When Traffic Server is used as a delivery server for a video live streaming event, it's possible that there are a huge number of concurrent requests for the same object. Depending on the type of the object being requested, the cache lookup for those objects can result in either a stale copy of the object (e.g manifest files) or a complete cache miss (e.g segment files). ATS currently supports different types of connection collapse (e.g. read-while-writer functionality, stale_while_revalidate plugin etc), but, in order for the read-while-writer to kick-in, ATS requires the complete response headers for the object be received and validated. Until this happens, any number of incoming requests for the same object that result in a cache miss or a cache stale would be forwarded to the origin. For a scenario such as a live event, this leaves a sufficiently significant window, where there could be 100's of requests being forwarded to the origin for the same object. This scenario is what is commonly known as a Thundering Herd. It has been observed during production that this results in significant increase in latency for the objects waiting in read-while-write state.

Note that, there are also a couple of related settings open-read-retry-timeout and max-open-read-retries that can alleviate the thundering herd to some extent, by re-trying to acquire the read lock for the object. With these settings configured, ATS would retry to get the read lock for the configured amount of attempts each with the configured duration and if the read lock is still not available (due to the write lock being held by the first request that was forwarded to the origin - for e.g. due to the fact that the response headers have not been received yet), then all the waiting requests would simply be forwarded to the origin (by disabling cache for each of them).

It is almost impossible to get the above settings accurate to help in all possible situations (traffic, concurrent connections, network conditions etc). Due to this reason, a configurable workaround is proposed below that avoids the thundering herd completely. Justin Laue and Phil Sorber developed the initial proof-of-concept patch for this solution and it is now being discussed to make a generic stale-while-revalidate solution within the core and possibly deprecate the existing plugin solution which doesn't work well due to the write lock issue.

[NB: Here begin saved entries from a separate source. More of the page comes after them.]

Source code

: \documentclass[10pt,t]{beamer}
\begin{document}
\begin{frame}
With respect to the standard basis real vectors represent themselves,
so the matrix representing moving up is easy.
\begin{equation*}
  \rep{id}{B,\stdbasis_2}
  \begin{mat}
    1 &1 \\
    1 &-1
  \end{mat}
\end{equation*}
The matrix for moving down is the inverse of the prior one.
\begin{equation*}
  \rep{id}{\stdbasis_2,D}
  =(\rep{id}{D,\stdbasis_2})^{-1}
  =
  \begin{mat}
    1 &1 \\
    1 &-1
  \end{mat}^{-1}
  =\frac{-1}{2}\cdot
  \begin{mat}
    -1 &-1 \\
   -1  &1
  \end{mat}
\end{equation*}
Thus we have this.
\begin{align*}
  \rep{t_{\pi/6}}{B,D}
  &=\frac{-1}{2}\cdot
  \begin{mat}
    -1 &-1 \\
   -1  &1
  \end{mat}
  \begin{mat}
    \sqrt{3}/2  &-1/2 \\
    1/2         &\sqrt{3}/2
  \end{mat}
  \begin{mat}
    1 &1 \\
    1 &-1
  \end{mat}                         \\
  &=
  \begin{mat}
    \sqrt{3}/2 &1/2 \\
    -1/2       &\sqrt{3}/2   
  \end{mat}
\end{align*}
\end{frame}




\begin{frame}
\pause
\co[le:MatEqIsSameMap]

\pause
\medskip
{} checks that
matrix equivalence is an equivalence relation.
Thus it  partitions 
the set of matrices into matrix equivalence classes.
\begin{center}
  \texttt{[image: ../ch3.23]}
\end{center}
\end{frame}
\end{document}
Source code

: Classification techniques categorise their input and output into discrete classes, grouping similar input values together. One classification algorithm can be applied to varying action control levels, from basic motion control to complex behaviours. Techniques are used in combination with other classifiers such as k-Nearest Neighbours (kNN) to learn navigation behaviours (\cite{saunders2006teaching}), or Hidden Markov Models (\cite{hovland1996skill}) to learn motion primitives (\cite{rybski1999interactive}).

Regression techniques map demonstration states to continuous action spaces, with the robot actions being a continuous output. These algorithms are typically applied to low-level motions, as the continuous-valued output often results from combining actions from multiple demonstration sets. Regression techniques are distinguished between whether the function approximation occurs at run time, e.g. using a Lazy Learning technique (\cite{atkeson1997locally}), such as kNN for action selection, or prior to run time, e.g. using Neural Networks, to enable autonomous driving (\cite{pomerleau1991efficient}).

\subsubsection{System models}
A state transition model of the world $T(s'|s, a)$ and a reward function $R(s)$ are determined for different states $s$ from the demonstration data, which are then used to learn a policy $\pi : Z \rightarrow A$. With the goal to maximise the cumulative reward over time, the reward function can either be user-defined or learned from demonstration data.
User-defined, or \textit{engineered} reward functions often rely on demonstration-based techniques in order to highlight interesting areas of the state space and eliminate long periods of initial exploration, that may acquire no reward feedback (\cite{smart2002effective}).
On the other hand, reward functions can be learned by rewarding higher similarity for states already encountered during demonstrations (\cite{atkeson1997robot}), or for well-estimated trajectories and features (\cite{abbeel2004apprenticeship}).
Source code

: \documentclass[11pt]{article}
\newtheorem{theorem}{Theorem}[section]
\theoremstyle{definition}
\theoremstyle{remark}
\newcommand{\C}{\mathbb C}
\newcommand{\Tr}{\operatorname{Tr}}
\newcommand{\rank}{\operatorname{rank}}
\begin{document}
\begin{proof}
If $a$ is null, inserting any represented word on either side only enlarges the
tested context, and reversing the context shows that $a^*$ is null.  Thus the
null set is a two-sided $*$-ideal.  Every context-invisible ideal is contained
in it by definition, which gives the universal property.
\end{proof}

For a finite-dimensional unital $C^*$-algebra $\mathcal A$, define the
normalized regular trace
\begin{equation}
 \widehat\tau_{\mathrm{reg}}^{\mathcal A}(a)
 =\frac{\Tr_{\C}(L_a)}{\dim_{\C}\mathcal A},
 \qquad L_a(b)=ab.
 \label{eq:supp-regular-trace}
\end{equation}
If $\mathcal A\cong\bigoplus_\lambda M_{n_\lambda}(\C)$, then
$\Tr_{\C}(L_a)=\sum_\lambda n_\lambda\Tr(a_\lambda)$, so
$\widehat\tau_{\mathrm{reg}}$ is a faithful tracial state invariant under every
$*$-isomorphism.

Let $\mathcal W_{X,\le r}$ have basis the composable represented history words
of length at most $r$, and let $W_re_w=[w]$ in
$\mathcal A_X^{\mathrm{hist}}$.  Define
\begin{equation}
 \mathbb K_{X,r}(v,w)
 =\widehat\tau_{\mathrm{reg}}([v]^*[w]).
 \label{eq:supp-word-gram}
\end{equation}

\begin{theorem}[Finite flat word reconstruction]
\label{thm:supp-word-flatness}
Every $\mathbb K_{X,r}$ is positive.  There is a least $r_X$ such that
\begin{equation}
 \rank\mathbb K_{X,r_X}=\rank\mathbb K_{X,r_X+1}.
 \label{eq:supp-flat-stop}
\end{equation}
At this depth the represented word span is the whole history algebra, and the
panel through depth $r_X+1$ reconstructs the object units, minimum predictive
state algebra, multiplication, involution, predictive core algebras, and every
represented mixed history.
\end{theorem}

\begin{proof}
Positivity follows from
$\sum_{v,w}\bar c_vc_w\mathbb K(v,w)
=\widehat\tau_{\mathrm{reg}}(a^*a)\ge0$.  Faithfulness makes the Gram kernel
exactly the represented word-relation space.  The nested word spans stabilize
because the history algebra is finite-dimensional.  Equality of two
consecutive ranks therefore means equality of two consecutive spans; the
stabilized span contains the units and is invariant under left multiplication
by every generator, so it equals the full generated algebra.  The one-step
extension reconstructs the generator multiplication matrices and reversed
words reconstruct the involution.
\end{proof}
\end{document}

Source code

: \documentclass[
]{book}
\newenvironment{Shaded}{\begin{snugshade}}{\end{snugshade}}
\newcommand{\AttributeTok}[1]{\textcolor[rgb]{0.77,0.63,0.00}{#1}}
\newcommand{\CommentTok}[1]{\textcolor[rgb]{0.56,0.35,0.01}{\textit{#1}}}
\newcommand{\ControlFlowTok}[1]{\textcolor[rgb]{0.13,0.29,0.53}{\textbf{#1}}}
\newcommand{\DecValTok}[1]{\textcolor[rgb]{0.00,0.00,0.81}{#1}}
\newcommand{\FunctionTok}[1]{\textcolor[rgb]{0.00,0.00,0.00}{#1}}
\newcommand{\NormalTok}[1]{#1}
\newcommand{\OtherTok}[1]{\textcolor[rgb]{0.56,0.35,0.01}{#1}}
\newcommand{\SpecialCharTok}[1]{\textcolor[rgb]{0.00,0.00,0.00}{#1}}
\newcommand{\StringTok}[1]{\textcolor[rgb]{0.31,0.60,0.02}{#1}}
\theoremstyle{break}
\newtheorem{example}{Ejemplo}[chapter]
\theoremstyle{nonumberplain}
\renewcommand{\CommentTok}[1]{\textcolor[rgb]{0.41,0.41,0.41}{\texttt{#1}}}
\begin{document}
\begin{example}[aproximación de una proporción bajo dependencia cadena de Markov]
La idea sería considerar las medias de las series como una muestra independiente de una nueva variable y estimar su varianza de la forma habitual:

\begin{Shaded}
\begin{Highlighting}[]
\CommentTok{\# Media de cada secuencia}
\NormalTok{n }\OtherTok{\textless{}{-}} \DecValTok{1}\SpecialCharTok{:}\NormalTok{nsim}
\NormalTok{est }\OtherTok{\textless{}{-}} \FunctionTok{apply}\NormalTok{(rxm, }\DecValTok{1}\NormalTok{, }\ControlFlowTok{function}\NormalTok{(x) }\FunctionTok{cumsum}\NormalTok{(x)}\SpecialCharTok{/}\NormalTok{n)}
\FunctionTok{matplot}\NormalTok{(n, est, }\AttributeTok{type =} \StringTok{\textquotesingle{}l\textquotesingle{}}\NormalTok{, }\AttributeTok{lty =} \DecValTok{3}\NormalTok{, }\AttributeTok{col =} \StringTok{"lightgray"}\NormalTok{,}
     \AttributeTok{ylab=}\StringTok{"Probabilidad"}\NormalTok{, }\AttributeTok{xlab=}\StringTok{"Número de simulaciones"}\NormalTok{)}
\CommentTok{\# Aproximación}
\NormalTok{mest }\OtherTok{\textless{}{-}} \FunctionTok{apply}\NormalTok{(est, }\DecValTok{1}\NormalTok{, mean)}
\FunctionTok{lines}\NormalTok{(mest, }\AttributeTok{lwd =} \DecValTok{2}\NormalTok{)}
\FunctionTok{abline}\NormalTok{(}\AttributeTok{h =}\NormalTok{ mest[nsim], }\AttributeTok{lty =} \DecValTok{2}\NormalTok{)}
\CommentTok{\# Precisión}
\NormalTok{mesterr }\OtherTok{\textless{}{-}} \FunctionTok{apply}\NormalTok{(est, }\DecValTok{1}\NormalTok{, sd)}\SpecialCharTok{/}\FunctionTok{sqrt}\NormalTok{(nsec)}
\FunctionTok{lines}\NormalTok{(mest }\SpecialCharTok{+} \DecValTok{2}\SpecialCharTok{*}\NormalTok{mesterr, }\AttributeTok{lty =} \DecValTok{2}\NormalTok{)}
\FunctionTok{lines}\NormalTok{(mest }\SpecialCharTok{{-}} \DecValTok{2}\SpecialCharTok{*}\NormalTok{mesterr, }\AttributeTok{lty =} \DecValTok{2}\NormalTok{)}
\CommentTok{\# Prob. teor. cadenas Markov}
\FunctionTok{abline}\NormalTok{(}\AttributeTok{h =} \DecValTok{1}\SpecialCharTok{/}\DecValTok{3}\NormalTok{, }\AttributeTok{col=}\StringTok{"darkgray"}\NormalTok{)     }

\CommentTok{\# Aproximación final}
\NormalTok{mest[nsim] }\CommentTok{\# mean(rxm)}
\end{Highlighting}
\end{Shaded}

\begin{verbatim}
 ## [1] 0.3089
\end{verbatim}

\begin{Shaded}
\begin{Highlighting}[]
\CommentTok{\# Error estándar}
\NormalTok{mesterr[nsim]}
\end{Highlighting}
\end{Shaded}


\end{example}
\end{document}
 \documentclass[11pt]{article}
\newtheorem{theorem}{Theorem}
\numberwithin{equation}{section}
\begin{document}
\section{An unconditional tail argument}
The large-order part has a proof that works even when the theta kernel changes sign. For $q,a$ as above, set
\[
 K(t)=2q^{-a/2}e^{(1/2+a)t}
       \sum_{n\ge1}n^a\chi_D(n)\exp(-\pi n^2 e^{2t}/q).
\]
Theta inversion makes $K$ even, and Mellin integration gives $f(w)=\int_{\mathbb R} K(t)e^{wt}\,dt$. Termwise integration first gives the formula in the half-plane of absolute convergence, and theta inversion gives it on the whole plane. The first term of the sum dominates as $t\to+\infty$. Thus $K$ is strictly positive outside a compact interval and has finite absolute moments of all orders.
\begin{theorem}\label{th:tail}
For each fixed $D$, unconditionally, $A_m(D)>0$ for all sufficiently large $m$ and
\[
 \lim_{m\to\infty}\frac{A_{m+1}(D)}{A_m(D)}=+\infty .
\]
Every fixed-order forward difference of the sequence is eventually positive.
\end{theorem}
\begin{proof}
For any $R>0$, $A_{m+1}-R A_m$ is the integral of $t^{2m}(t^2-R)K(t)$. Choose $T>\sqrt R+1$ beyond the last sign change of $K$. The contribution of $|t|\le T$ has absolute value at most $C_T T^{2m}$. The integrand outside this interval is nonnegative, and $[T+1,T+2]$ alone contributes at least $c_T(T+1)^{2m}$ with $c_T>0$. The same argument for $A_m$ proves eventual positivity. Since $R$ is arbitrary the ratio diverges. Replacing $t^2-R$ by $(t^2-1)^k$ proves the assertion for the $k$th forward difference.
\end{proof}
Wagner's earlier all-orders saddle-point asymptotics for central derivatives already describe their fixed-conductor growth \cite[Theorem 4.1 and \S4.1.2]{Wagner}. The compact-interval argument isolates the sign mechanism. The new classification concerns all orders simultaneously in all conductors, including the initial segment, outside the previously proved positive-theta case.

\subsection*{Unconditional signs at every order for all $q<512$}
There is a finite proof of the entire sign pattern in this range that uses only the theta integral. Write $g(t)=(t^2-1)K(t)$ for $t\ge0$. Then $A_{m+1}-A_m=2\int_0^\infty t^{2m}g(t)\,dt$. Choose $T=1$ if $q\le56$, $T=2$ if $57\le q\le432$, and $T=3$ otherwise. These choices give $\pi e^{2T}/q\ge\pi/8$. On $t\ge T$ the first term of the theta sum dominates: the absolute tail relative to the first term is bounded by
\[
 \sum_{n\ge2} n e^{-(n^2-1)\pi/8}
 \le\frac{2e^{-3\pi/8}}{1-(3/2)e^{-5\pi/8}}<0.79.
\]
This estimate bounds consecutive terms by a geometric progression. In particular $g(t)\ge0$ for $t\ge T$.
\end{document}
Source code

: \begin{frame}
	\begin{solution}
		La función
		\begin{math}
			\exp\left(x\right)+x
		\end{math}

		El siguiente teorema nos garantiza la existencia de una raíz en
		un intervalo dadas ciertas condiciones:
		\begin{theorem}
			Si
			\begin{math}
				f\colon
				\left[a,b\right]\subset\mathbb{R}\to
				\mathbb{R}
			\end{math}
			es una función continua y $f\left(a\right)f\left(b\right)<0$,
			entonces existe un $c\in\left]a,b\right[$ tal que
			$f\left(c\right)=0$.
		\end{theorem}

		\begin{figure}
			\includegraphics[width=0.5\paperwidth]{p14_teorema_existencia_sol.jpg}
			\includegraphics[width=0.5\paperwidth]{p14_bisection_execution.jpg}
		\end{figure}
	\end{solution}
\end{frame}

The solution being discussed/developed is as follows (being tracked in  TS-3549 - Getting issue details... STATUS ) :

On failing to obtain a write lock for an object (which means, there's likely another ongoing parallel request for the same object that was forwarded to the origin),

  - If it's a regular cache miss, based on a configured setting, a 502 error is returned to let the client (e.g. player) to reattempt. The 502 error also includes a special internal ATS header named @Ats-Internal with the appropriate value to allow for custom logging or for plugins to take any appropriate actions (e.g. prevent a fail-over if there's such a plugin that does fail-over on a regular 502 error). 

 - If it's a cache refresh miss, one of the below actions is taken depending on the configuration:

    *) Stale copy of the object is served if it's a valid cacheable response and is still within the max-stale-age.

    *)  If the stale copy can not be returned, either due to the age being greater than max_stale_age or the object otherwise being non-cacheable etc

           a) a 502 error is returned with a @Ats-Internal header explaining the reason

           b) request forwarded to the origin

The above solution still requires the below enhancements to satisfy RFC 5861 and completely replace the Stale-While-Revalidate plugin:

     *) Honor the stale-while-revalidate extensions of the Cache-Control header.

     *) Return the stale copy even for the first client request that requires a cache refresh.

Currently, this solution does not also support the Stale-If-Error functionality.